This is becoming a norm with movies these days. It wouldn’t be so bad if the first and second movies were actually full, complete stories, which is one of the cardinal rules of writing a three part series as a writer (you’re not supposed to write just one part of the story and then try to sell the next book…each story needs to have its own conclusion), but we’re getting the lazy writing version of these movies, which is basically just a ploy to get people to want to keep paying money to see a movie franchise each year because the director is too lazy to bring any of the stories to a conclusion.

Today, I saw Captain America 2, and this is a franchise movie that does this sort of thing right. Obviously, they intend to make many more Captain America movies, and they should, but in order to get people interested, they don’t just bait and switch the audience by stopping the story and then saying “hey, give us 8 more dollars, and we’ll tell you what happens next.” Moviegoers need to get a lot more upset over this crappy business process that movie companies are trying to force on us.

Being a Single Guy is Pretty Damn Tough These Days

It seems there’s a new Muppet Movie about to open up. For those who know me, it’s not a surprise that I’m actually looking forward to watching it when it does come out. But there’s a problem. That’s kind of what this whole post is about.

You see, I’m one of those grown up kids who probably will never grow up. And I’m okay with that. That means that unlike guys who seem to think watching football, Victoria Secret lingerie specials on TV and endless porn is the definition of being an adult, that’s really not me. I’m a lot more comfortable watching Elmo, Scooby Doo, playing World of Warcraft or watching any and all kinds of science fiction on TV. Those are the kinds of things that men are supposed to kind of put behind them when they hit adulthood, right about the time they start thinking about marriage.

Me, however, not so much. I’ve never really given much thought to getting married. Never gave that much thought to actually dating, to be honest. I’m the kind of person who is comfortable living in my own little world, and up until now, this has been okay, as long as this lifestyle doesn’t seem to intrude on anyone else.

Unfortunately, the real world has kind of changed in a way that makes such a lifestyle almost impossible. There is no end to the amount of literature written about how people like me need to “grow up” or “man up”, or whatever stupid slogan they need to use to somehow diminish the fact that I still think legos are cool. And that brings me to the whole idea of what started off this article: The Muppets.
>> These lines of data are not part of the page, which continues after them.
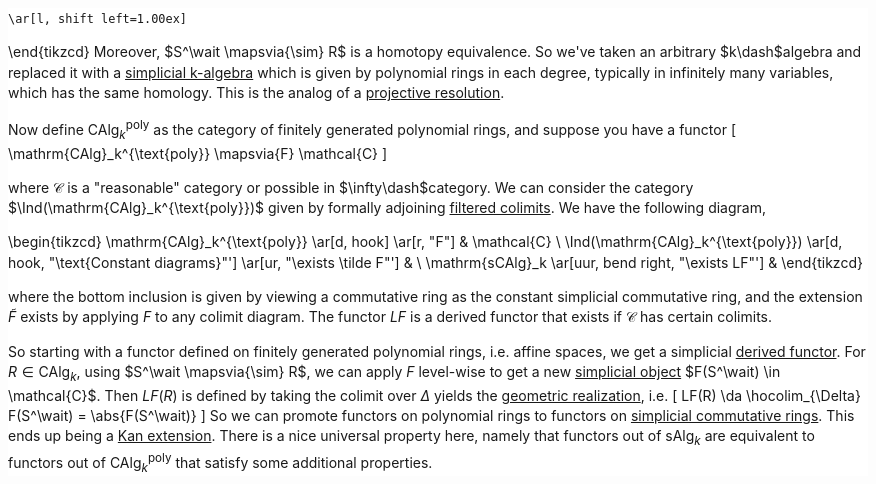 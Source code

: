     \ar[l, shift left=1.00ex]
\end{tikzcd}
Moreover, $S^\wait \mapsvia{\sim} R$ is a homotopy equivalence.
So we've taken an arbitrary $k\dash$algebra and replaced it with a [simplicial k-algebra](simplicial%20k-algebra) which is given by polynomial rings in each degree, typically in infinitely many variables, which has the same homology.
This is the analog of a [projective resolution](projective%20resolution).

Now define $\mathrm{CAlg}_k^{\text{poly}}$ as the category of finitely generated polynomial rings, and suppose you have a functor
\[  
\mathrm{CAlg}_k^{\text{poly}} 
\mapsvia{F} 
\mathcal{C}
\]

where $\mathcal{C}$ is a "reasonable" category or possible in $\infty\dash$category.
We can consider the category 
$\Ind(\mathrm{CAlg}_k^{\text{poly}})$ 
given by formally adjoining [filtered colimits](filtered%20colimits).
We have the following diagram,

\begin{tikzcd}
  \mathrm{CAlg}_k^{\text{poly}} 
    \ar[d, hook]
    \ar[r, "F"]
& \mathcal{C}
\\
  \Ind(\mathrm{CAlg}_k^{\text{poly}})
    \ar[d, hook, "\text{Constant diagrams}"']
    \ar[ur, "\exists \tilde F"']
& 
\\
  \mathrm{sCAlg}_k
  \ar[uur, bend right, "\exists LF"']
&
\end{tikzcd}

where the bottom inclusion is given by viewing a commutative ring as the constant simplicial commutative ring, and
the extension $\tilde F$ exists by applying $F$ to any colimit diagram.
The functor $LF$ is a derived functor that exists if $\mathcal{C}$ has certain colimits.

So starting with a functor defined on finitely generated polynomial rings, i.e. affine spaces, we get a simplicial [derived functor](derived%20functors).
For $R\in \mathrm{CAlg}_k$, using $S^\wait \mapsvia{\sim} R$, we can apply $F$ level-wise to get a new [simplicial object](simplicial%20object) $F(S^\wait) \in \mathcal{C}$.
Then $LF(R)$ is defined by taking the colimit over $\Delta$ yields the [geometric realization](geometric%20realization), i.e. 
\[
LF(R) \da \hocolim_{\Delta} F(S^\wait) = \abs{F(S^\wait)}
\]
So we can promote functors on polynomial rings to functors on [simplicial commutative rings](simplicial%20commutative%20rings).
This ends up being a [Kan extension](Kan%20extension.md).
There is a nice universal property here, namely that functors out of $\mathrm{sAlg}_k$ are equivalent to functors out of $\mathrm{CAlg}_k^{\text{poly}}$ that satisfy some additional properties.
Years ago, I went to watch one of the Shrek movies. I was alone in the theater, because it was the middle of the day, and I chose a time when most of the kids wouldn’t be there (because they’d be at school, or their parents would be at work). Well, at one point, this woman and her kid show up to the movie, and as I’m practically the only other person in the theater (there were actually about four other people in various spots in the theater at the time), her kid wandered to a seat close to where I was, and that woman took one look at me, and immediately ushered her kid as far away from me as possible. It’s not like I’m some serial killer looking kind of guy or anything, but I immediately started to get self-conscious because I could quickly see what was going through her mind: Why is there some strange guy alone at a kid’s movie? It didn’t matter what my real reason for it was, somehow I kept thinking that she was constantly checking up on me to see if I was scouting out other children.

And that’s the mindset of a lot of people whenever a single guy shows up alone to a movie theater, specifically to see a movie that others deem as a “kiddie” movie. In our society, we have people so paranoid about children that they start to perceive that every other person out there has some secret intention to harm them if they can just get away with it. You see this same mentality whenever a porn star goes to read to children at a library, an adult venue comes anywhere near a school, or anything that involves “sex” ends up being in the earshot of someone who might think there are children around. There is such a fear of practically everyone else that otherwise normal people are no longer normal, but they are now suspected child molesters and abductors, and all sorts of other evil entities that I have not yet heard about.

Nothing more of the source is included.